この手の加湿器(噴霧器)は、芯棒で吸い出した水分を、超音波振動で揺らすことで微細な水蒸気(ミスト)を作ることでマイナスイオンの発生を狙って作られています。
このマイナスイオンが想定通り発生している前提で考えるのであれば、もともと、マイナスイオンと水蒸気(H2O)にウィルスが付着し、水蒸気の重みでウィルスが下に沈むことでクリーンな空間を作るよう狙って設計されているものになります。
もともと、花粉やPM2.5レベルの粉塵に対して効果があることを検証されているような仕様だと思われます。
なので、もともと水道水でもそこそこ除菌効果を狙っている商品です。
それにプラスして少々ではあるけれども次亜塩素酸水が混ざってくることでより殺菌効果を高めた感じのミストになるのではないかと思われます。

あくまで仕組みを考えた場合にそう考えられるということであって、確実ではありませんが、10ppm程度でも加湿器の周りの除菌という意味では十分だと思われます。
ただし、機械から離れた場所(部屋の角に置いてあってその反対側の角くらい離れると)はあまり意味を成しません。
なので、自分のオフイスの机、自動車内。食卓寝室の枕の上といった狭いエリアの除菌にはいいのではないかと思われます。

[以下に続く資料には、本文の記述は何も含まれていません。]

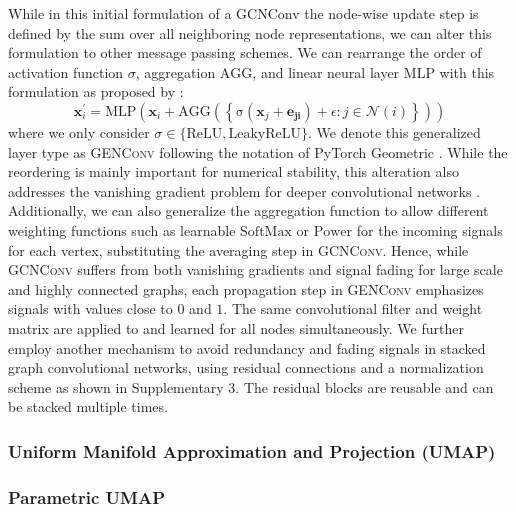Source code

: \documentclass[]{article}
\renewcommand{\cite}{\citep}
\begin{document}
While in this initial formulation of a GCNConv the node-wise update
step is defined by the sum over all neighboring node representations,
we can alter this formulation to other message passing schemes.  We
can rearrange the order of activation function $\sigma$, aggregation
$\mathrm{AGG}$, and linear neural layer $\mathrm{MLP}$ with this
formulation as proposed by \cite{GENConv2020}:
\begin{equation}
	\mathbf{x}_i^{\prime} = \mathrm{MLP} \left( \mathbf{x}_i +
	\mathrm{AGG} \left( \left\{
	\mathrm{\sigma} \left( \mathbf{x}_j + \mathbf{e_{ji}} \right) +\epsilon
	: j \in \mathcal{N}(i) \right\} \right)
	\right)
\end{equation}
where we only consider
$\sigma \in \{\mathrm{ReLU}, \mathrm{LeakyReLU}\}$. We denote this
generalized layer type as \textsc{GENConv} following the notation of
PyTorch Geometric \cite{PytorchGeometric}.  While the reordering is
mainly important for numerical stability, this alteration also addresses
the vanishing gradient problem for deeper convolutional networks
\cite{GENConv2020}. Additionally, we can also generalize the
aggregation function to allow different weighting functions such as
learnable $\mathrm{SoftMax}$ or $\mathrm{Power}$ for the incoming
signals for each vertex, substituting the averaging step in
\textsc{GCNConv}. Hence, while \textsc{GCNConv} suffers from both
vanishing gradients and signal fading for large scale and highly
connected graphs, each propagation step in \textsc{GENConv} emphasizes
signals with values close to $0$ and $1$. The same convolutional
filter and weight matrix are applied to and learned for all nodes
simultaneously. %
We further employ another mechanism to avoid redundancy and fading
signals in stacked graph convolutional networks, using residual
connections and a normalization scheme \cite{DeepGCN2019}
	\cite{GENConv2020} as shown in Supplementary 3.  The residual
blocks are reusable and can be stacked multiple times.

\subsubsection{Uniform Manifold Approximation and Projection (UMAP)}

\subsubsection{Parametric UMAP}
\end{document}
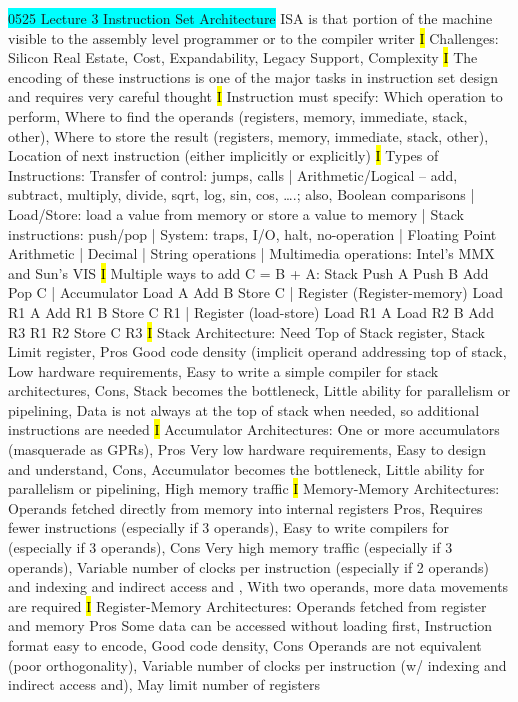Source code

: \documentclass[fontsize=4pt]{scrartcl}
\begin{document}
\colorbox{Cyan}{0525 Lecture 3 Instruction Set Architecture} ISA is that portion of the machine visible to the assembly level programmer or to the compiler writer
\hl{I}
Challenges: Silicon Real Estate, Cost, Expandability, Legacy Support, Complexity
\hl{I}
The encoding of these instructions is one of the major tasks in instruction set design and requires very careful thought
\hl{I}
Instruction must specify: Which operation to perform, Where to find the operands (registers, memory, immediate, stack, other), Where to store the result (registers, memory, immediate, stack, other), Location of next instruction (either implicitly or explicitly)
\hl{I}
Types of Instructions: Transfer of control: jumps, calls | Arithmetic/Logical – add, subtract, multiply, divide, sqrt, log, sin, cos, ….; also, Boolean comparisons | Load/Store: load a value from memory or store a value to memory | Stack instructions: push/pop | System: traps, I/O, halt, no-operation | Floating Point Arithmetic | Decimal | String operations | Multimedia operations: Intel’s MMX and Sun’s VIS
\hl{I}
Multiple ways to add C = B + A: Stack Push A Push B Add Pop C | Accumulator Load A Add B Store C | Register (Register-memory) Load R1 A Add R1 B Store C R1 | Register (load-store) Load R1 A Load R2 B Add R3 R1 R2 Store C R3
\hl{I}
Stack Architecture: Need Top of Stack register, Stack Limit register, Pros Good code density (implicit operand addressing top of stack, Low hardware requirements, Easy to write a simple compiler for stack architectures, Cons, Stack becomes the bottleneck, Little ability for parallelism or pipelining, Data is not always at the top of stack when needed, so additional instructions are needed
\hl{I}
Accumulator Architectures: One or more accumulators (masquerade as GPRs), Pros Very low hardware requirements, Easy to design and understand, Cons, Accumulator becomes the bottleneck, Little ability for parallelism or pipelining, High memory traffic
\hl{I}
Memory-Memory Architectures: Operands fetched directly from memory into internal registers Pros, Requires fewer instructions (especially if 3 operands), Easy to write compilers for (especially if 3 operands), Cons Very high memory traffic (especially if 3 operands), Variable number of clocks per instruction (especially if 2 operands) and indexing and indirect access and , With two operands, more data movements are required
\hl{I}
Register-Memory Architectures: Operands fetched from register and memory Pros Some data can be accessed without loading first, Instruction format easy to encode, Good code density, Cons Operands are not equivalent (poor orthogonality), Variable number of clocks per instruction (w/ indexing and indirect access and), May limit number of registers 
\end{document}
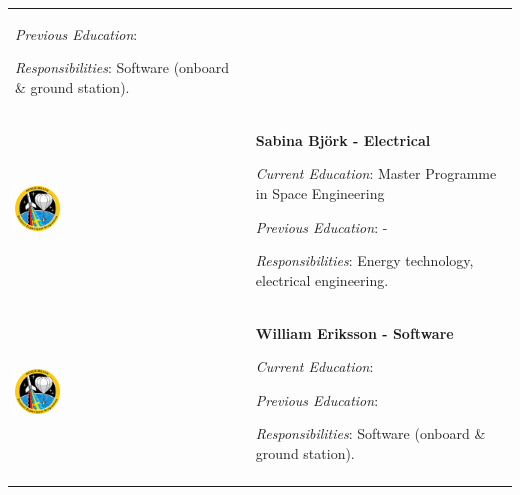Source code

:\begin{longtable}[]{m{} m{}}
\smallskip
\textit{Previous Education}:

\smallskip
\textit{Responsibilities}: Software (onboard \& ground station).
\bigskip
\\

\includegraphics[width=0.2\textwidth]{0-cover/img/logo-rexus-bexus.png}  & \textbf{Sabina Bj\"ork - Electrical}

\smallskip
\textit{Current Education}: Master Programme in Space Engineering

\smallskip
\textit{Previous Education}: -

\smallskip
\textit{Responsibilities}: Energy technology, electrical engineering.
\bigskip
\\

\includegraphics[width=0.2\textwidth]{0-cover/img/logo-rexus-bexus.png}  & \textbf{William Eriksson - Software}

\smallskip
\textit{Current Education}:

\smallskip
\textit{Previous Education}:

\smallskip
\textit{Responsibilities}: Software (onboard \& ground station).
\bigskip
\\

\label{tab:people}
\end{longtable}
\raggedbottom
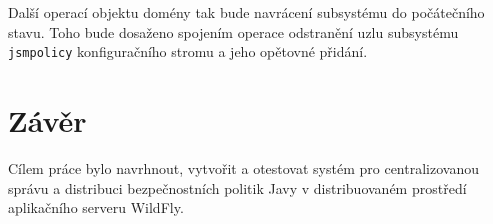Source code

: Další operací objektu domény tak bude navrácení subsystému do počátečního stavu. Toho bude dosaženo spojením operace odstranění uzlu subsystému {\tt jsmpolicy} konfiguračního stromu a jeho opětovné přidání.

\chapter{Závěr}

Cílem práce bylo navrhnout, vytvořit a otestovat systém pro centralizovanou správu a distribuci bezpečnostních politik Javy v distribuovaném prostředí aplikačního serveru WildFly.


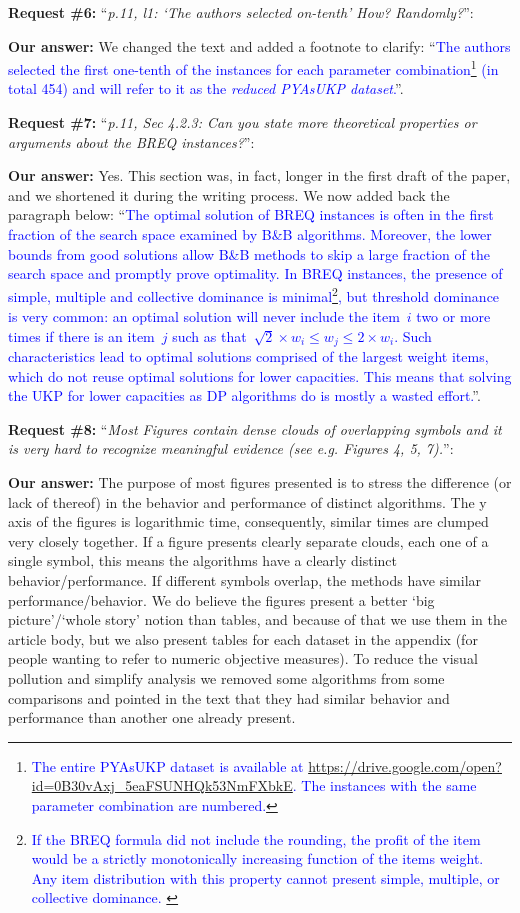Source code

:\documentclass{elsarticle}
\begin{document}
\textbf{Request \#6:} ``\textit{p.11, l1: `The authors selected on-tenth' How? Randomly?}'':

\textbf{Our answer: } We changed the text and added a footnote to clarify: ``\textcolor{blue}{The authors selected the first one-tenth of the instances for each parameter combination\footnote{\textcolor{blue}{The entire PYAsUKP dataset is available at \url{https://drive.google.com/open?id=0B30vAxj_5eaFSUNHQk53NmFXbkE}. The instances with the same parameter combination are numbered.}} (in total 454) and will refer to it as the \emph{reduced PYAsUKP dataset}.}''.
\medskip

\textbf{Request \#7:} ``\textit{p.11, Sec 4.2.3: Can you state more theoretical properties or arguments about the BREQ instances?}'':

\textbf{Our answer:}
Yes.
This section was, in fact, longer in the first draft of the paper, and we shortened it during the writing process.
We now added back the paragraph below:
``\textcolor{blue}{The optimal solution of BREQ instances is often in the first fraction of the search space examined by B\&B algorithms. Moreover, the lower bounds from good solutions allow B\&B methods to skip a large fraction of the search space and promptly prove optimality. In BREQ instances, the presence of simple, multiple and collective dominance is minimal\footnote{\textcolor{blue}{
If the BREQ formula did not include the rounding, the profit of the item would be a strictly monotonically increasing function of the items weight.
Any item distribution with this property cannot present simple, multiple, or collective dominance.
}}, but threshold dominance is very common: an optimal solution will never include the item~\(i\) two or more times if there is an item~\(j\) such as that~\(\sqrt{2} \times w_i \leq w_j \leq 2 \times w_i\).
Such characteristics lead to optimal solutions comprised of the largest weight items, which do not reuse optimal solutions for lower capacities.
This means that solving the UKP for lower capacities as DP algorithms do is mostly a wasted effort.}''.
\medskip

\textbf{Request \#8:} ``\textit{Most Figures contain dense clouds of overlapping symbols and it is very hard to recognize meaningful evidence (see e.g. Figures 4, 5, 7).}'':

\textbf{Our answer:} The purpose of most figures presented is to stress the difference (or lack of thereof) in the behavior and performance of distinct algorithms. The y axis of the figures is logarithmic time, consequently, similar times are clumped very closely together. If a figure presents clearly separate clouds, each one of a single symbol, this means the algorithms have a clearly distinct behavior/performance. If different symbols overlap, the methods have similar performance/behavior. We do believe the figures present a better `big picture'/`whole story' notion than tables, and because of that we use them in the article body, but we also present tables for each dataset in the appendix (for people wanting to refer to numeric objective measures). To reduce the visual pollution and simplify analysis we removed some algorithms from some comparisons and pointed in the text that they had similar behavior and performance than another one already present.
\medskip
\end{document}
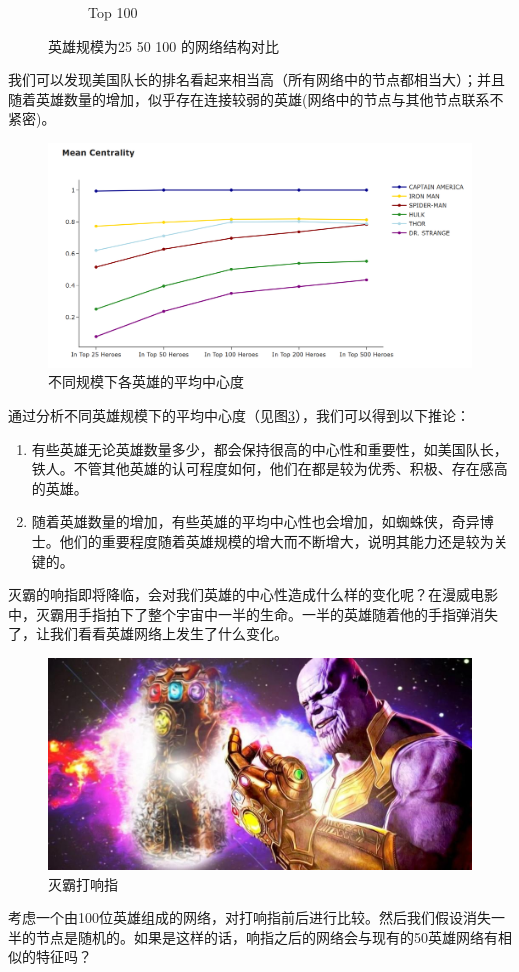 \documentclass[12pt]{xjtureport}
\begin{document}
\begin{figure}[htbp]
\begin{subfigure}[b]{0.3\textwidth}
      \caption{Top 100}
      \label{fig:sub3}
    \end{subfigure}
    \caption{英雄规模为25 50 100 的网络结构对比}
    \label{fig:combined}
  \end{figure}

我们可以发现美国队长的排名看起来相当高（所有网络中的节点都相当大）；并且随着英雄数量的增加，似乎存在连接较弱的英雄(网络中的节点与其他节点联系不紧密)。

\begin{figure}[!htbp]
    \centering
    \includegraphics[width=\linewidth]{figures/不同英雄规模下的平均中心度.png}
    \caption{不同规模下各英雄的平均中心度}
    \label{central_mean_nums}
\end{figure}

通过分析不同英雄规模下的平均中心度（见图\ref{central_mean_nums}），我们可以得到以下推论：

\begin{enumerate}
    \item 有些英雄无论英雄数量多少，都会保持很高的中心性和重要性，如美国队长，铁人。不管其他英雄的认可程度如何，他们在都是较为优秀、积极、存在感高的英雄。

    \item 随着英雄数量的增加，有些英雄的平均中心性也会增加，如蜘蛛侠，奇异博士。他们的重要程度随着英雄规模的增大而不断增大，说明其能力还是较为关键的。
\end{enumerate}

灭霸的响指即将降临，会对我们英雄的中心性造成什么样的变化呢？在漫威电影中，灭霸用手指拍下了整个宇宙中一半的生命。一半的英雄随着他的手指弹消失了，让我们看看英雄网络上发生了什么变化。
\begin{figure}[b]
    \centering
    \includegraphics[width=0.7\linewidth]{figures/灭霸打响指.jpeg}
    \caption{灭霸打响指}
    \label{dimo}
\end{figure}
考虑一个由100位英雄组成的网络，对打响指前后进行比较。然后我们假设消失一半的节点是随机的。如果是这样的话，响指之后的网络会与现有的50英雄网络有相似的特征吗？
\end{document}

部屋単位で空間除菌をしたい場合はやはり少し高額かもしれませんが専用機を買われるほうがいいと思います。

10ppmという濃度

実は、日本では昔からスーパーなどに並ぶ野菜などは次亜塩素酸ナトリウム溶液に付け込んで殺菌しています。
次亜塩素酸ナトリウム溶液は先述したように、基本的に塩と水を電気分解して再生成した時にできるものであり、口に入れるようなものの殺菌に向いています。
哺乳瓶を殺菌するミルトンも基本的に塩素ですね。
では、その野菜の殺菌に使う濃度はどのくらいなのか、調べてみました。調べてみたところ、100ppm~200ppm程度の濃度の次亜塩素酸ナトリウム溶液に漬け込みます。
漬けこんだ後には、水道水でしっかりと次亜塩素酸ナトリウム溶液を洗い流します。

次亜塩素酸ナトリウムと次亜塩素酸水

今、次亜塩素酸という成分の説明をするのに野菜の洗浄を例に上げました。
こちらは次亜塩素酸ナトリウム溶液でしたが、最近ネットショップなどで見かけるものは次亜塩素酸水といわれるものになります。
これは似ていますが実は違います。

アルカリ性の次亜塩素酸ナトリウム

野菜などの消毒に使うのは次亜塩素酸ナトリウム溶液で、こちらはアルカリ性になります。
人体に影響するアルカリ性なので、あまり空中噴霧するものには向いていませんね。

酸性の次亜塩素酸水

今市販されているものは次亜塩素酸水が多いと思いますが、こちらは弱酸性となっています。
弱酸性であれば、洗顔料のせっけんなどがそうであるように、アルカリ性よりは人体には影響しにくいものになります。

加湿器などで噴霧するのであれば次亜塩素酸水でいいものになりますし、直接食材を消毒するのに使う濃度が100~200ppmです。
空中噴霧で常時噴霧するのであれば10ppm程度でも十分なのかもしれません。